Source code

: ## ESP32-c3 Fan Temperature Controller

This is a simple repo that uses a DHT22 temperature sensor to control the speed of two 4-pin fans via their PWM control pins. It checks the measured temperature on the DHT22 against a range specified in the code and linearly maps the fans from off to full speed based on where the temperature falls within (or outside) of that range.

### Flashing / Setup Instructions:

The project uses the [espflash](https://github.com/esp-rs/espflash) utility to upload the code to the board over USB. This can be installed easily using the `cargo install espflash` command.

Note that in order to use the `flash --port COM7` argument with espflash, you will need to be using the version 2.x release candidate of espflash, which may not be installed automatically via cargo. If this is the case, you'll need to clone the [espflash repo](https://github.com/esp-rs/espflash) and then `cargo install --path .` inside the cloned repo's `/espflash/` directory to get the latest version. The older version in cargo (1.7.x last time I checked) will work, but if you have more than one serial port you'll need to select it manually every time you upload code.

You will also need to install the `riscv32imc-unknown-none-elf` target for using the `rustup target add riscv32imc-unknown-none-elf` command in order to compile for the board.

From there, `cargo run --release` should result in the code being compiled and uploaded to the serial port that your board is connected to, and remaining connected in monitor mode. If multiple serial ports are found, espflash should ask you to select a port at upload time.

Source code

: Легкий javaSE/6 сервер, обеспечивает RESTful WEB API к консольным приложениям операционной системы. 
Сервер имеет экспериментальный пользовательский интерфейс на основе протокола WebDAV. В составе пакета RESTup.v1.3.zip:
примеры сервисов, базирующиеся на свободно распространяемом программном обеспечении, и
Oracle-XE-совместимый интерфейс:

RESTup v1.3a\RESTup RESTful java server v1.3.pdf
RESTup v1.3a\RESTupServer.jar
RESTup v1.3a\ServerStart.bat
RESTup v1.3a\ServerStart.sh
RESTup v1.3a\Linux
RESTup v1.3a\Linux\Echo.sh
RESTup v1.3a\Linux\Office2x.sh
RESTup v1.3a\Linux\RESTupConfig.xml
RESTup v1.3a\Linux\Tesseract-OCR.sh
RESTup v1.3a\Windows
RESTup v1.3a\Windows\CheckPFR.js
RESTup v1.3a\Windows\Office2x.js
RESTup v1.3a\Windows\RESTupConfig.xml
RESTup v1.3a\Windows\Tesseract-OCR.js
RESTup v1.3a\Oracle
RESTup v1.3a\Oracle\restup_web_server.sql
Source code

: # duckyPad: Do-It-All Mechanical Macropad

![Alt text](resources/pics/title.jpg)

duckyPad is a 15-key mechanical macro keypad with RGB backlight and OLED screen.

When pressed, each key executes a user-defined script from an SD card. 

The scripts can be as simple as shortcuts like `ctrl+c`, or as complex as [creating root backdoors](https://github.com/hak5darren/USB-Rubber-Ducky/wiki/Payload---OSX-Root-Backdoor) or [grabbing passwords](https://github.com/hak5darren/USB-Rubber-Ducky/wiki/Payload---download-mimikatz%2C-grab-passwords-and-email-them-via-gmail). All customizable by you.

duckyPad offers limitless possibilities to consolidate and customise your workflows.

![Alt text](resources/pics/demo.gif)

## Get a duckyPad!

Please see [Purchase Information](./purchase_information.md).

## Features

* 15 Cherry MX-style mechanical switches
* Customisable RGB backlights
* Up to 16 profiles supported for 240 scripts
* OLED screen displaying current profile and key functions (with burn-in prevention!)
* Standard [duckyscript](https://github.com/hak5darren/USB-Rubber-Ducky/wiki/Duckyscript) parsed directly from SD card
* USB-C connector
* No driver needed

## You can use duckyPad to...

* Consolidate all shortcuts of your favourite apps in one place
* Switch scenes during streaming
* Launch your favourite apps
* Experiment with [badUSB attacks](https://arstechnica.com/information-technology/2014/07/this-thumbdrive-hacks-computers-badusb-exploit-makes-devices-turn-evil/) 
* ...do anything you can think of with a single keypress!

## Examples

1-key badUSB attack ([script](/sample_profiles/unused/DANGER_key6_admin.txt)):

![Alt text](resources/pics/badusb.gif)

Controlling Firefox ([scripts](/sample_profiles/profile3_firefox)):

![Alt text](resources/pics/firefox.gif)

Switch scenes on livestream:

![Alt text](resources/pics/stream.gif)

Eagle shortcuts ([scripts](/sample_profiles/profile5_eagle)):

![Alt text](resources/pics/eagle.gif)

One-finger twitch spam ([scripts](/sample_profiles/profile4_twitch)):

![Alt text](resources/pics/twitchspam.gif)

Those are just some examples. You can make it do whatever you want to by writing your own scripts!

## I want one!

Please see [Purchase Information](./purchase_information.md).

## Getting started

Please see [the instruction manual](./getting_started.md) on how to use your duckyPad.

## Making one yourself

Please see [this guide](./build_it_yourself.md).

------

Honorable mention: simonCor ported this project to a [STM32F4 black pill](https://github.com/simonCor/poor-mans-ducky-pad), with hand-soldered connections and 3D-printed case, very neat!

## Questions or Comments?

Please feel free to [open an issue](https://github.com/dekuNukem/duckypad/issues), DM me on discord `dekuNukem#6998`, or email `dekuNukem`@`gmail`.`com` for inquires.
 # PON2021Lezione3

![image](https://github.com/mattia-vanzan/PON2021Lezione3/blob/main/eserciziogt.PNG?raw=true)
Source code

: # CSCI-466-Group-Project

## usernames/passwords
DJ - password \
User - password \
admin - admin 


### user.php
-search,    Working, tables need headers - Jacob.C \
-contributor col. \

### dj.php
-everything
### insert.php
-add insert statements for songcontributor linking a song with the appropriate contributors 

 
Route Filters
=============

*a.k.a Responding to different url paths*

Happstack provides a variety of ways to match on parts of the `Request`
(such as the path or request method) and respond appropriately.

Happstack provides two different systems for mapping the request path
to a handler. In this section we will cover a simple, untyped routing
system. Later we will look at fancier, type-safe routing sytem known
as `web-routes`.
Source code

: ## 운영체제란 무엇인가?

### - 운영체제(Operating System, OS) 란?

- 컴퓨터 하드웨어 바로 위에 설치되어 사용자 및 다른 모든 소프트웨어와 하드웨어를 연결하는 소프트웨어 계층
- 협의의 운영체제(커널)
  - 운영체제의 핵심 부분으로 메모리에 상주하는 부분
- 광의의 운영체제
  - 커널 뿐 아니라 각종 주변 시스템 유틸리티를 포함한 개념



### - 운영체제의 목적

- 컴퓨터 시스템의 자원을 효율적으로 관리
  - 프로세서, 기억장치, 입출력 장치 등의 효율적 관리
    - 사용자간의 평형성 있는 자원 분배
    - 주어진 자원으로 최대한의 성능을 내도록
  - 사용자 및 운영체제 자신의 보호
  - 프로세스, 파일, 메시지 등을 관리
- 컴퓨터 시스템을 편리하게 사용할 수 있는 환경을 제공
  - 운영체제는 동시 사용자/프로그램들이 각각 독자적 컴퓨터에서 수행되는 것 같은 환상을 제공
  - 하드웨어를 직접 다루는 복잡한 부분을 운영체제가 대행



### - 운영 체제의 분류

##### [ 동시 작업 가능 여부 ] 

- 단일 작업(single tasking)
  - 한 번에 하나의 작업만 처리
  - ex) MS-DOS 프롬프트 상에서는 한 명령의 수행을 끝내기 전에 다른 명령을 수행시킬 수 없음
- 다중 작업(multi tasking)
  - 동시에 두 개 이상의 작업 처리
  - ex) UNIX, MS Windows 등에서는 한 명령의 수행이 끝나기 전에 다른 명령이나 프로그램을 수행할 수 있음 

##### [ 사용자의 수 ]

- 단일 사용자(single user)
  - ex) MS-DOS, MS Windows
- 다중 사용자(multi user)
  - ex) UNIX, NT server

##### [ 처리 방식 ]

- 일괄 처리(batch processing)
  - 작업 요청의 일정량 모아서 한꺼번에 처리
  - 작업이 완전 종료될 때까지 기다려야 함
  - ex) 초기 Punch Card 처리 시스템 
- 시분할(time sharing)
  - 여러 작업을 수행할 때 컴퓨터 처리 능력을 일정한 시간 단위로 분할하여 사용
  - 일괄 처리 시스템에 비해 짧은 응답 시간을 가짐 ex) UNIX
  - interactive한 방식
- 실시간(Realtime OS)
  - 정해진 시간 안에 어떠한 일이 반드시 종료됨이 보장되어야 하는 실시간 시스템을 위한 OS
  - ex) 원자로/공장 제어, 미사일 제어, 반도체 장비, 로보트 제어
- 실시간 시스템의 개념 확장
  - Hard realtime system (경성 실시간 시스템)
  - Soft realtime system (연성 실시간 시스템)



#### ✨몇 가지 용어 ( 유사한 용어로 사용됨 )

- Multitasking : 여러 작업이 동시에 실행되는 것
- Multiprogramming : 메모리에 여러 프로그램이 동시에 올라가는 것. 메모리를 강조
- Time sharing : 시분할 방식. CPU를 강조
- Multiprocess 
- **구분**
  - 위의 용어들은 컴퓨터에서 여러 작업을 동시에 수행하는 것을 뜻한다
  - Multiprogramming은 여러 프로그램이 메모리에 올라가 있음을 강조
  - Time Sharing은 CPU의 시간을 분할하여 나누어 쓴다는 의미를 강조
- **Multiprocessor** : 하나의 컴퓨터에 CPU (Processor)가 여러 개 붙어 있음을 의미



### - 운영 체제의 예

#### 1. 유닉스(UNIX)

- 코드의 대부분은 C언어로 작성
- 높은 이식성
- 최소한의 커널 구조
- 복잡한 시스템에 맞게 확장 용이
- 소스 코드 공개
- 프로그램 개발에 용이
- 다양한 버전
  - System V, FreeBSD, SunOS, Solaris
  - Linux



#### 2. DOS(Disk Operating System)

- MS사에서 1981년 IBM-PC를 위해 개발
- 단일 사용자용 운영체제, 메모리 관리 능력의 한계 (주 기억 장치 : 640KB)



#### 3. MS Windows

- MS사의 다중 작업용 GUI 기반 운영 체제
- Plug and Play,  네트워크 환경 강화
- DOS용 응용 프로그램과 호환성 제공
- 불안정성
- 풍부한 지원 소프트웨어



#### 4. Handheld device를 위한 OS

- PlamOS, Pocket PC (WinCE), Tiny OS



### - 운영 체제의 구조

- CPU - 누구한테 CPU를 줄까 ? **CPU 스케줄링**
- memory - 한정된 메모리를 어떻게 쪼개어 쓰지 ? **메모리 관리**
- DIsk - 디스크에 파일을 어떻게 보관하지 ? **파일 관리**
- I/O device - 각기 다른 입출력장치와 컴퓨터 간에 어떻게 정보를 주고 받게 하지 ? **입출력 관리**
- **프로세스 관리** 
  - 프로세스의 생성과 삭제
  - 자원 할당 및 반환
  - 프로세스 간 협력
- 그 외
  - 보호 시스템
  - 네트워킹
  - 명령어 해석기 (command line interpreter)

- [Required action]: Could you transcribe the entries above word for word, from the line with "Happstack provides two" down to the line with "- ex) UNIX, NT server", keeping both?

- [Answer below]:
Happstack provides two different systems for mapping the request path
to a handler. In this section we will cover a simple, untyped routing
system. Later we will look at fancier, type-safe routing sytem known
as `web-routes`.
Source code

: ## 운영체제란 무엇인가?

### - 운영체제(Operating System, OS) 란?

- 컴퓨터 하드웨어 바로 위에 설치되어 사용자 및 다른 모든 소프트웨어와 하드웨어를 연결하는 소프트웨어 계층
- 협의의 운영체제(커널)
  - 운영체제의 핵심 부분으로 메모리에 상주하는 부분
- 광의의 운영체제
  - 커널 뿐 아니라 각종 주변 시스템 유틸리티를 포함한 개념



### - 운영체제의 목적

- 컴퓨터 시스템의 자원을 효율적으로 관리
  - 프로세서, 기억장치, 입출력 장치 등의 효율적 관리
    - 사용자간의 평형성 있는 자원 분배
    - 주어진 자원으로 최대한의 성능을 내도록
  - 사용자 및 운영체제 자신의 보호
  - 프로세스, 파일, 메시지 등을 관리
- 컴퓨터 시스템을 편리하게 사용할 수 있는 환경을 제공
  - 운영체제는 동시 사용자/프로그램들이 각각 독자적 컴퓨터에서 수행되는 것 같은 환상을 제공
  - 하드웨어를 직접 다루는 복잡한 부분을 운영체제가 대행



### - 운영 체제의 분류

##### [ 동시 작업 가능 여부 ] 

- 단일 작업(single tasking)
  - 한 번에 하나의 작업만 처리
  - ex) MS-DOS 프롬프트 상에서는 한 명령의 수행을 끝내기 전에 다른 명령을 수행시킬 수 없음
- 다중 작업(multi tasking)
  - 동시에 두 개 이상의 작업 처리
  - ex) UNIX, MS Windows 등에서는 한 명령의 수행이 끝나기 전에 다른 명령이나 프로그램을 수행할 수 있음 

##### [ 사용자의 수 ]

- 단일 사용자(single user)
  - ex) MS-DOS, MS Windows
- 다중 사용자(multi user)
  - ex) UNIX, NT server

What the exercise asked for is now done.